…Salas decided to go undercover with his hidden cameras after the bombings that killed 191 people on Madrid commuter trains on 11 March 2004. He had been as stunned as other Spaniards by the blasts, despite the country’s experience of Basque terrorist group Eta. “I wanted to know what goes through the mind of a person who is capable of killing for an ideology.”
Salas’s previous undercover investigations – as a skinhead supporter of Real Madrid football club, and in the world of prostitute-trafficking – had taken him to the heart of some of the most violent groups in Spain. “My aim was to understand terrorism in the same way that I came to understand skinheads or prostitute-traffickers.”
…Salas picked the Venezuela of President Hugo Chávez as his base. “I had been told Venezuela was a mecca of international terrorism,” he says. “The Farc group from Colombia was there, as were people from Eta.” Numerous other small revolutionary groups had also set up under Chávez’s benevolent gaze.
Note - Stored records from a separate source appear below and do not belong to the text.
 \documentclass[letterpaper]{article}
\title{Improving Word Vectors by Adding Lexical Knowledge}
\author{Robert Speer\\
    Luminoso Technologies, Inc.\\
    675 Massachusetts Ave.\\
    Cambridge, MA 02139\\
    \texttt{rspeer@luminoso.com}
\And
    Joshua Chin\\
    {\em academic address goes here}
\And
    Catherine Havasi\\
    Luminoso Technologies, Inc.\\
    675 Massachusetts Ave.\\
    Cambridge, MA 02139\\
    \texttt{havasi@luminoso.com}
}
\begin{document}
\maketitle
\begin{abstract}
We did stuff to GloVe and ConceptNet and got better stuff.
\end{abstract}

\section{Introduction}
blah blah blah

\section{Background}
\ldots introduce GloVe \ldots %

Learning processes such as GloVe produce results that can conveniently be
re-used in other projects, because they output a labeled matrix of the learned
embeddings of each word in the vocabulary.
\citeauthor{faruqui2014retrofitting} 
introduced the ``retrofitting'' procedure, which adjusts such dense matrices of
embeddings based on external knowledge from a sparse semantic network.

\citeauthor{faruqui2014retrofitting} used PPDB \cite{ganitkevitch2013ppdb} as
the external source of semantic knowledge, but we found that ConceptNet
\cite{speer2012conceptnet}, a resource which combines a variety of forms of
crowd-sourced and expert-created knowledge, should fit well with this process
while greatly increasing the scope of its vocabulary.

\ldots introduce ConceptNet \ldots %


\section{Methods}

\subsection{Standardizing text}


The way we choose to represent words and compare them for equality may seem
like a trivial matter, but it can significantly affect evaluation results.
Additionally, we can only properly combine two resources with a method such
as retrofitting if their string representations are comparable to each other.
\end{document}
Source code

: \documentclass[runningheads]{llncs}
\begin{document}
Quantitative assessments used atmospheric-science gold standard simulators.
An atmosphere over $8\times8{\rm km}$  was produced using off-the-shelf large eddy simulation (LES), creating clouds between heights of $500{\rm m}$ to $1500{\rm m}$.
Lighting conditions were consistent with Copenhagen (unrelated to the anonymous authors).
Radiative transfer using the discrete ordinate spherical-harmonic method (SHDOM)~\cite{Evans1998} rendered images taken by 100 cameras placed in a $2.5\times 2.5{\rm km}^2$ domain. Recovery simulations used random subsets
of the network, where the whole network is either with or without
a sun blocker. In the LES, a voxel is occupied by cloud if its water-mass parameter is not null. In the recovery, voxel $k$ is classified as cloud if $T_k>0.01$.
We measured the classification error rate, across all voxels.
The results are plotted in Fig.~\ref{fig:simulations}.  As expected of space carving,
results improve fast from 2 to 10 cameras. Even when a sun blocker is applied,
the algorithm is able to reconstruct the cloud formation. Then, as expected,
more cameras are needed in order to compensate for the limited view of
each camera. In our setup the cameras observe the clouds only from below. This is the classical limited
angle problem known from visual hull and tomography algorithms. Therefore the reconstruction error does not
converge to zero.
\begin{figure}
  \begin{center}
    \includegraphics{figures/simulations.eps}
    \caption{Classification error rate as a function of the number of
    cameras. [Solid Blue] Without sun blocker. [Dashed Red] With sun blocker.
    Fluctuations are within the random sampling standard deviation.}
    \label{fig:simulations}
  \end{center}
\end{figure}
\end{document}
There, in what the New Yorker journalist Jon Lee Anderson calls “the parallel reality that is the Bolivarian Republic of Venezuela today”, Salas established himself as yet another niche radical – flying the flag for Palestine and running a local branch of Hezbollah. More importantly, he got close to the family of Ilich Ramírez Sánchez – Carlos the Jackal.
…By tracking the Arabic news channel al-Jazeera, Venezuelan TV and the internet for mentions of The Jackal, Salas discovered that Chávez himself was one of his biggest fans. “For him, Carlos is not a terrorist but a revolutionary – a model internationalist, like Che Guevara. Just as Che went to fight for other peoples, so Ilich went to fight for the Palestinians. Whenever Chávez mentioned The Jackal, I would record it and send it to him, which he loved.”
Not that Salas agrees with Chávez’s view of The Jackal. “He is considered responsible for 82 killings; I don’t call that being a revolutionary. I call him a terrorist.” – though he would probably not, he admits, use the term to his face. “It helps that he is in jail.”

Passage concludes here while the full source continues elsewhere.